What you need to do: Find the line with "false discovery rate" in the entries below, then reproduce it and every line after it down to and including the line with "better absolute rankings", exactly.

(Data supplied Opens)

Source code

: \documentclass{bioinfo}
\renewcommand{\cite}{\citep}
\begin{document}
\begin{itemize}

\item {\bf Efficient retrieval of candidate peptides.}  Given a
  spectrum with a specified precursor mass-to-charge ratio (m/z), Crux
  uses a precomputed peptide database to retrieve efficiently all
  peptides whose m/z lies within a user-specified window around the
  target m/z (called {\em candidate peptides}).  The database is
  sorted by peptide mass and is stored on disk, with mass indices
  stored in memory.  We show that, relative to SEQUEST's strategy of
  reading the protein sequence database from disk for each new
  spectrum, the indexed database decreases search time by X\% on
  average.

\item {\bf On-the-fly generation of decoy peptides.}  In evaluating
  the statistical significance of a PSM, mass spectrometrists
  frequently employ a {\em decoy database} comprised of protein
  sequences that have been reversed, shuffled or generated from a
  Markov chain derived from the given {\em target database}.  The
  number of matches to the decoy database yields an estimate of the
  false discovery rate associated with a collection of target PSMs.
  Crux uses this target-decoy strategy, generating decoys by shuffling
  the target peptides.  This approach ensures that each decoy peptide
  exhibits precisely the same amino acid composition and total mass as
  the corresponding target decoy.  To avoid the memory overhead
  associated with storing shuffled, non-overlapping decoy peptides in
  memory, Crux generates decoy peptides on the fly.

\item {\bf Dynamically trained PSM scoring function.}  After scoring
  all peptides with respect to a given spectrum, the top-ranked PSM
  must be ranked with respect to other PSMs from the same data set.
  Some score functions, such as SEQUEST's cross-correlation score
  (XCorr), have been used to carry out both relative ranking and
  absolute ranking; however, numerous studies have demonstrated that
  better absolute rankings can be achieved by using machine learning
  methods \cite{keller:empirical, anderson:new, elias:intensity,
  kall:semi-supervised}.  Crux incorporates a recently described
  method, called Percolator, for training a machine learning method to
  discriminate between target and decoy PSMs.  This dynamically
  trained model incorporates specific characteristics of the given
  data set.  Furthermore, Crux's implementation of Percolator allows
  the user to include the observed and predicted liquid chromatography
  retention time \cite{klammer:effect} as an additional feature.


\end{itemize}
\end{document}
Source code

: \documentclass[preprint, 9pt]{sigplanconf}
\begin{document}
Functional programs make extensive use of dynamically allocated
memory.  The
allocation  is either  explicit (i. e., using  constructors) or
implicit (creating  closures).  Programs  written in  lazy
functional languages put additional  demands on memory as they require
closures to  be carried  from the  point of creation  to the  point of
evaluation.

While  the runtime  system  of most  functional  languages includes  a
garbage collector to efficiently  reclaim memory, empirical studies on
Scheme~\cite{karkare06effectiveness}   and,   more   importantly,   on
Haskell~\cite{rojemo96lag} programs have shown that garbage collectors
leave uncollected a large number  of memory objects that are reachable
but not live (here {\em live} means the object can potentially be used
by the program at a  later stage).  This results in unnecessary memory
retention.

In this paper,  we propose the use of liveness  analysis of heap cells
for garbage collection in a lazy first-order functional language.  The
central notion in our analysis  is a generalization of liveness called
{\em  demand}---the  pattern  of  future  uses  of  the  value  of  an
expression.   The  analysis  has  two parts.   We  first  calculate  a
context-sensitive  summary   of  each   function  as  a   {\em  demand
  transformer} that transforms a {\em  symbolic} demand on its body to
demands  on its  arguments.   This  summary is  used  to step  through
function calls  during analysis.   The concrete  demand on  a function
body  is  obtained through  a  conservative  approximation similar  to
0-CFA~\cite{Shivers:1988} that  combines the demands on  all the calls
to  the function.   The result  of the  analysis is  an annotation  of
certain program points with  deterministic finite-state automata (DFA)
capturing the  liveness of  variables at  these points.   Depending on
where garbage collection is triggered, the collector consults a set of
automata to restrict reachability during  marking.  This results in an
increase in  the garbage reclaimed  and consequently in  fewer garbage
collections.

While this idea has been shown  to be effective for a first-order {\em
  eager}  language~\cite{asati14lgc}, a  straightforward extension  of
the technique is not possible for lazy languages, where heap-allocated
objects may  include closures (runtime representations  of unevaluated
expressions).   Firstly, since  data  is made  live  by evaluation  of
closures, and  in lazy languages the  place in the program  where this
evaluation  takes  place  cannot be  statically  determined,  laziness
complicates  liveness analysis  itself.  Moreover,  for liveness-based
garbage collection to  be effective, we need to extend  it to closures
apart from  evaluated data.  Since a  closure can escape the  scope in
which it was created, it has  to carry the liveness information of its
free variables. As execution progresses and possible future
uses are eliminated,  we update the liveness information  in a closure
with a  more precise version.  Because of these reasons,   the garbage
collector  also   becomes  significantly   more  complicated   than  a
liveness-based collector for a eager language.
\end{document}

(Data supplied Closes)

Solution for this exercise:
  false discovery rate associated with a collection of target PSMs.
  Crux uses this target-decoy strategy, generating decoys by shuffling
  the target peptides.  This approach ensures that each decoy peptide
  exhibits precisely the same amino acid composition and total mass as
  the corresponding target decoy.  To avoid the memory overhead
  associated with storing shuffled, non-overlapping decoy peptides in
  memory, Crux generates decoy peptides on the fly.

\item {\bf Dynamically trained PSM scoring function.}  After scoring
  all peptides with respect to a given spectrum, the top-ranked PSM
  must be ranked with respect to other PSMs from the same data set.
  Some score functions, such as SEQUEST's cross-correlation score
  (XCorr), have been used to carry out both relative ranking and
  absolute ranking; however, numerous studies have demonstrated that
  better absolute rankings can be achieved by using machine learning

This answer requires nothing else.